Una riforma che dovrebbe modernizzare il paese, dicono gli esponenti della maggioranza. Un nuovo “far west”, sostengono invece molti autorevoli rappresentanti degli ordini professionali. La materia del contendere è piuttosto complessa, anche per gli addetti ai lavori. Ma una cosa è certa: avvocati, commercialisti e, non da ultimo, anche i professionisti del settore sanitario (compresi gli odontoiatri), sono tutti pronti a dare battaglia. Il motivo? Per capirlo, occorre anzitutto conoscere i contenuti della riforma. Vediamo punto per punto in che cosa consiste la riforma: 

Accesso alle professioni: è previsto il libero accesso alle professioni, senza vincoli di numero (fuorché per le professioni caratterizzate dall'esercizio di funzioni pubbliche o dall'esistenza di uno specifico interesse generale, come nel caso dei notai). 

Vincoli territoriali: per agevolare la concorrenza, il Governo intende abolire qualsiasi vincolo territoriale riguardante l’esercizio delle professioni. Gli utenti dovrebbero avere la possibilità di rivolgersi facilmente anche a professionisti che operano su “piazze” diverse.

Pubblicità: per agevolare la libera concorrenza, decade il divieto per i professionisti di pubblicizzare la propria attività professionale per quel che riguarda i costi, le specializzazioni e i servizi offerti. 

Tariffe: viene abolito l’obbligo per i professionisti di applicare tariffe minime. Per le “parcelle” rimane invece un limite massimo sul quale il cliente deve essere preventivamente informato.

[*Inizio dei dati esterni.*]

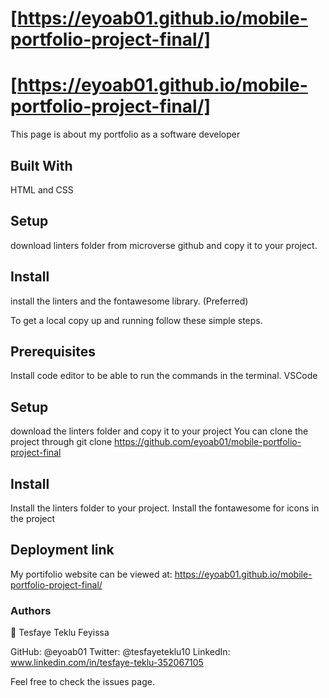 # [https://eyoab01.github.io/mobile-portfolio-project-final/]
# [https://eyoab01.github.io/mobile-portfolio-project-final/]
This page is about my portfolio as a software developer

## Built With
HTML and CSS


## Setup
download linters folder from microverse github and copy it to your project.

## Install
install the linters and the fontawesome library. (Preferred)

To get a local copy up and running follow these simple steps.

## Prerequisites
Install code editor to be able to run the commands in the terminal. VSCode 
## Setup
 download the linters folder and copy it to your project You can clone the project through git clone https://github.com/eyoab01/mobile-portfolio-project-final

## Install
Install the linters folder to your project. Install the fontawesome for icons in the project 

## Deployment link

My portifolio website can be viewed at: https://eyoab01.github.io/mobile-portfolio-project-final/


### Authors
👤 Tesfaye Teklu Feyissa

GitHub: @eyoab01
Twitter: @tesfayeteklu10
LinkedIn: www.linkedin.com/in/tesfaye-teklu-352067105

Feel free to check the issues page.


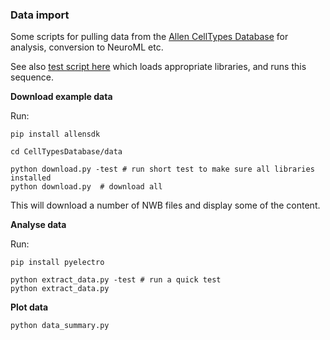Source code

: 
### Data import

Some scripts for pulling data from the [Allen CellTypes Database](http://celltypes.brain-map.org/) for analysis, conversion to NeuroML etc.

See also [test script here](https://github.com/OpenSourceBrain/AllenInstituteNeuroML/blob/master/.github/workflows/non-omv.yml) which loads appropriate libraries, and runs this sequence.

**Download example data**

Run:

    pip install allensdk

    cd CellTypesDatabase/data
    
    python download.py -test # run short test to make sure all libraries installed
    python download.py  # download all

This will download a number of NWB files and display some of the content.


**Analyse data**

Run:

    pip install pyelectro

    python extract_data.py -test # run a quick test
    python extract_data.py


**Plot data**

    python data_summary.py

Trasformazione in associazioni: il Governo mira a ridurre il numero degli ordini, degli albi e dei collegi professionali. Un’altra novità significativa è la possibilità che gli stessi ordini si trasformino in associazioni professionali di natura privatistica, assoggettate comunque al controllo pubblico. 

Obbligo di assicurazione: il Governo chiederà al Parlamento una delega per legiferare su alcuni aspetti della vita lavorativa dei professionisti. Tra le misure previste, l'obbligo di sottoscrivere un'assicurazione contro la responsabilità civile, per gli eventuali danni all'utente 

Tirocinio: il Governo chiederà al Parlamento una delega per legiferare sui tirocini professionali. Si prevede una sensibile riduzione del periodo di praticantato, con un limite massimo di 12 mesi.

Esame di Stato: il Governo intende attuare la riforma dell’esame di Stato per l’accesso alle professioni, coordinandola con le disposizioni riguardanti l’istruzione superiore e universitaria, e la normativa comunitaria. Per conoscere il contenuto delle nuove misure, bisognerà però attendere che il Governo metta a punto i dettagli tecnici contenuti in una legge-delega.